Tile roof application is prominent in residential construction in the Southeast and Southwest regions of the United States. Tiles provide significant advantages on steep-slope applications. They provide distinctive architectural aesthetics because of their color, texture and the play of light and shadow. They are naturally fire-resistant. Other distinct advantages include durability and longevity. They are able to withstand harsh environments and, when properly maintained, could provide 50 to 100 years of service life.

John A. D’Annunzio


Tile roof application is prominent in residential construction in the Southeast and Southwest regions of the United States. Tiles provide significant advantages on steep-slope applications. They provide distinctive architectural aesthetics because of their color, texture and the play of light and shadow. They are naturally fire-resistant. Other distinct advantages include durability and longevity. They are able to withstand harsh environments and, when properly maintained, could provide 50 to 100 years of service life.

Recent studies indicate concrete and clay tiles have energy-efficient properties that can help reduce energy costs. It has long been recognized that light-colored tiles provide reduce the amount of heat transferred through the roof to the interior of the structure. Recent research conducted by Oak Ridge National Laboratory indicates further energy savings is provided by the tile’s mass, reflectivity and ventilation beneath the tiles. These attributes in both clay and concrete tiles reduce heat transference by 50 compared to conventional shingles.

A disadvantage of tile roofs is that their initial application costs are relatively high due to material costs and the labor-intensive application process. Tiles are applied through mechanical anchoring or set in foam or mortar. Tile roofs can be cost-effective if the initial costs are amortized over the life of the system. Proper maintenance and repair can extend the service life of tiles, providing a long service life that helps justify the high initial costs.

Most roof tiles are manufactured using high-quality concrete and clay components. This makes the products very durable and allows them to withstand harsh elements such as wind, rain, snow and ice. Failure to tiles created by weather events can be repaired if the damage is in isolated areas. If more than 25 percent of the total roof area is damaged, full roof replacement may be required by code or economic parameters. Tiles typically do not wear out; most roof leaks are caused by failure of metal flashings or failure of mechanical fasteners.

Tile Repair Methods

Broken, cracked and missing tiles should be removed and replaced. Tiles surrounding the damaged tiles should be carefully lifted and replaced in conjunction with the new tiles. Surrounding tiles can be inspected for damage by gently tapping on the tile to determine if it has maintained its structural integrity or if it has hidden fissures that require repair. The tile head lap should be a minimum of 3 inches. The noses of all tiles shall be fastened. The noses of all eave course tiles shall be fastened with clips or other attachment methods that are approved by the local code requirements.

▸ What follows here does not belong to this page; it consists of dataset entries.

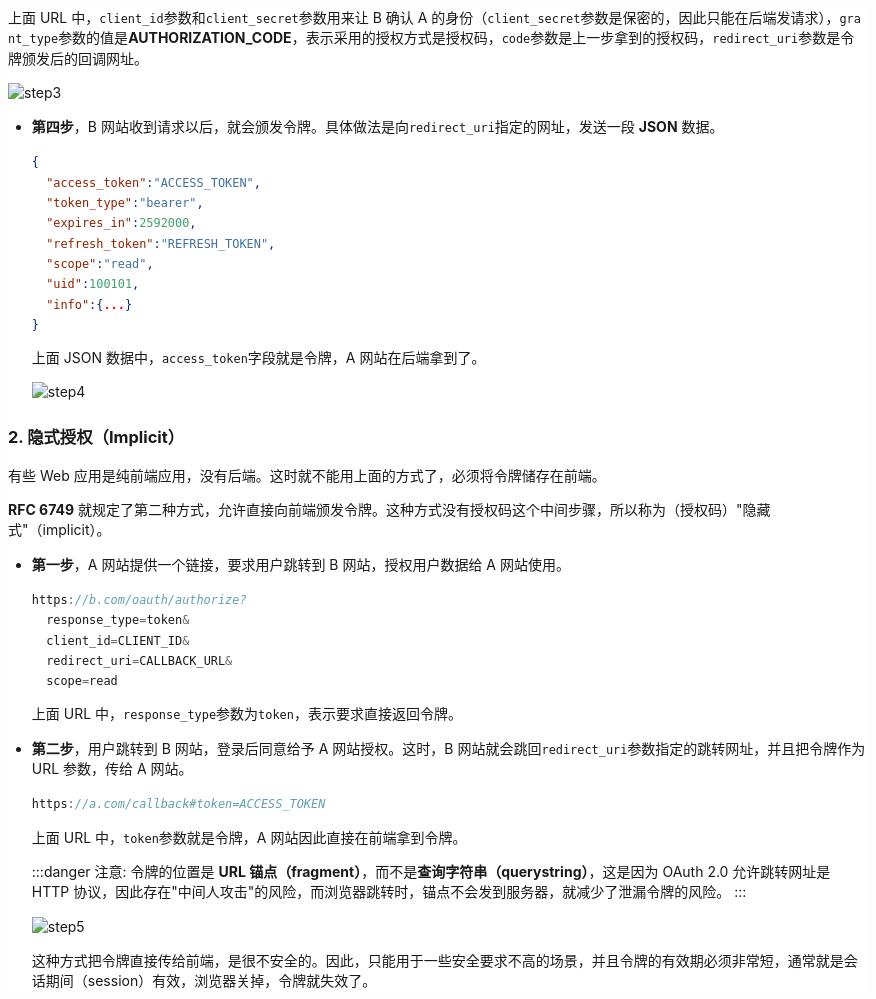   上面 URL 中，`client_id`参数和`client_secret`参数用来让 B 确认 A 的身份（`client_secret`参数是保密的，因此只能在后端发请求），`grant_type`参数的值是**AUTHORIZATION_CODE**，表示采用的授权方式是授权码，`code`参数是上一步拿到的授权码，`redirect_uri`参数是令牌颁发后的回调网址。

  ![step3](https://cdn.beekka.com/blogimg/asset/201904/bg2019040904.jpg)

- **第四步**，B 网站收到请求以后，就会颁发令牌。具体做法是向`redirect_uri`指定的网址，发送一段 **JSON** 数据。

  ```json
  {    
    "access_token":"ACCESS_TOKEN",
    "token_type":"bearer",
    "expires_in":2592000,
    "refresh_token":"REFRESH_TOKEN",
    "scope":"read",
    "uid":100101,
    "info":{...}
  }
  ```

  上面 JSON 数据中，`access_token`字段就是令牌，A 网站在后端拿到了。

  ![step4](https://cdn.beekka.com/blogimg/asset/201904/bg2019040905.jpg)

### 2. 隐式授权（Implicit）

有些 Web 应用是纯前端应用，没有后端。这时就不能用上面的方式了，必须将令牌储存在前端。

**RFC 6749** 就规定了第二种方式，允许直接向前端颁发令牌。这种方式没有授权码这个中间步骤，所以称为（授权码）"隐藏式"（implicit）。

- **第一步**，A 网站提供一个链接，要求用户跳转到 B 网站，授权用户数据给 A 网站使用。

  ```javascript
  https://b.com/oauth/authorize?
    response_type=token&
    client_id=CLIENT_ID&
    redirect_uri=CALLBACK_URL&
    scope=read
  ```

  上面 URL 中，`response_type`参数为`token`，表示要求直接返回令牌。

- **第二步**，用户跳转到 B 网站，登录后同意给予 A 网站授权。这时，B 网站就会跳回`redirect_uri`参数指定的跳转网址，并且把令牌作为 URL 参数，传给 A 网站。

  ```javascript
  https://a.com/callback#token=ACCESS_TOKEN
  ```

  上面 URL 中，`token`参数就是令牌，A 网站因此直接在前端拿到令牌。

  :::danger 注意:
  令牌的位置是 **URL 锚点（fragment）**，而不是**查询字符串（querystring）**，这是因为 OAuth 2.0 允许跳转网址是 HTTP 协议，因此存在"中间人攻击"的风险，而浏览器跳转时，锚点不会发到服务器，就减少了泄漏令牌的风险。
  :::

  ![step5](https://cdn.beekka.com/blogimg/asset/201904/bg2019040906.jpg)

  这种方式把令牌直接传给前端，是很不安全的。因此，只能用于一些安全要求不高的场景，并且令牌的有效期必须非常短，通常就是会话期间（session）有效，浏览器关掉，令牌就失效了。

To keep the interior of the facility dry in case of tile damage, an underlayment system is required over the deck. On slopes of less than 3:12, a minimum three-ply BUR felt is required. On slopes of 3:12 or more, an underlayment is required with 6-inch side laps and a 2-inch headlap. Two underlayments are typically required in high-velocity wind regions. A 30-pound felt is fastened to the deck and a 90-pound felt is adhered (in hot asphalt or cold adhesive) over the underlayment. Fastening of the underlayment to the deck should be in accordance with the wind uplift engineering calculations that are completed for the project.

The International Building Code (IBC) stipulates that metal used for valleys, wall trays, roof-to-wall flashings and pipe flashings should be a minimum of 26-gauge galvanized metal. If there are problems with metal flashing after installation, lifting a limited number of tiles in the adjacent area is necessary for replacement of the flashing. It is important the lifted tiles are carefully set back in place.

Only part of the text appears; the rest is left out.